He discusses this attitude on one of the best tracks from the album, “One of Me,” which features Elton John. The drum- and piano-driven ballad addresses his skeptics, whom he quotes as saying, “If it ain’t ‘Old Town Road,’ Lil Nassy, I ain’t playin,” in a reflection on the doubt that he faced before the release of his album. The song builds, playing on the idea that everyone has ideas about how he should act or produce his music, saying, “I like this, I don’t like that/ Do this here, don’t you do that.” It ends with an Elton John-esque piano outro reminiscent of “Bennie and the Jets” (1974).
Lil Nas X also dishes out his unique style of powerful trap songs underscored by guitar and horns in “Scoop” with Doja Cat, “Don’t Want it” and “Dolla Sign Slime” with Megan Thee Stallion. These tracks are some of the best from the album, and they showcase Lil Nas X’s true strength as a vocalist even while performing beside the likes of Doja Cat and Megan Thee Stallion.

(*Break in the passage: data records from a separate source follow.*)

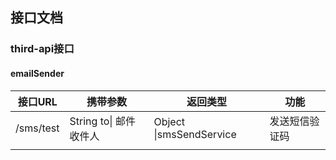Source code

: ## 接口文档

### third-api接口

#### emailSender

| 接口URL            | 携带参数               | 返回类型           | 功能      |
| ------------------ | ---------------------- |----------------|---------|
| /sms/test | String to\| 邮件收件人 | Object \|smsSendService | 发送短信验证码 |
|                    |                        |                |         |

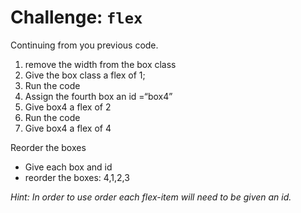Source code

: # Challenge: `flex` 

Continuing from you previous code.

1. remove the width from the box class
2. Give the box class a flex of 1;
3. Run the code
4. Assign the fourth box an id =“box4”
5. Give box4 a flex of 2
6. Run the code
7. Give box4 a flex of 4

Reorder the boxes
- Give each box and id
- reorder the boxes: 4,1,2,3

_Hint: In order to use order each flex-item will need to be given an id._
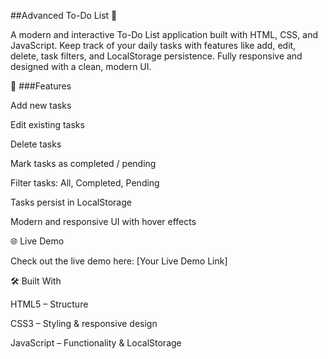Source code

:##Advanced To-Do List 📝

A modern and interactive To-Do List application built with HTML, CSS, and JavaScript. Keep track of your daily tasks with features like add, edit, delete, task filters, and LocalStorage persistence. Fully responsive and designed with a clean, modern UI.

🚀 ###Features

Add new tasks

Edit existing tasks

Delete tasks

Mark tasks as completed / pending

Filter tasks: All, Completed, Pending

Tasks persist in LocalStorage

Modern and responsive UI with hover effects

🌐 Live Demo

Check out the live demo here: [Your Live Demo Link]

🛠 Built With

HTML5 – Structure

CSS3 – Styling & responsive design

JavaScript – Functionality & LocalStorage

Throughout the tracklist, the album is playful, tender, sexy and powerful all at once. We see the more personal side of Lil Nas X in tracks like “Void” and “Am I Dreaming.” Additionally, “Dead Right Now” is at once a dark diss to the people from his past who “switch sides,” underscored by gospel singers and a catchy horn riff, but is also a heartfelt detailing of some of his personal and familial struggles. “Sun Goes Down” details some of Lil Nas X’s struggles with his identity as a gay Black man and reasserts his lyrical talent, while “Am I Dreaming” is a reflective duet with Miley Cyrus that focuses on the fallout of a successful music career and the fear of being forgotten. With profound lyrics like “Glitter comes off, battered and blue, but I gotta go on/ As I’m singin’, I rewrite my story,” the song is a strong outro and concludes the album beautifully.
Overall, “Montero” is an amazing album. It is likely one of the best of the year simply because it’s different and fresh but also wholesome and revelatory. Lil Nas X has made a name for himself, and “Montero” establishes him as one of the most iconic, relevant and ingenious artists of our generation.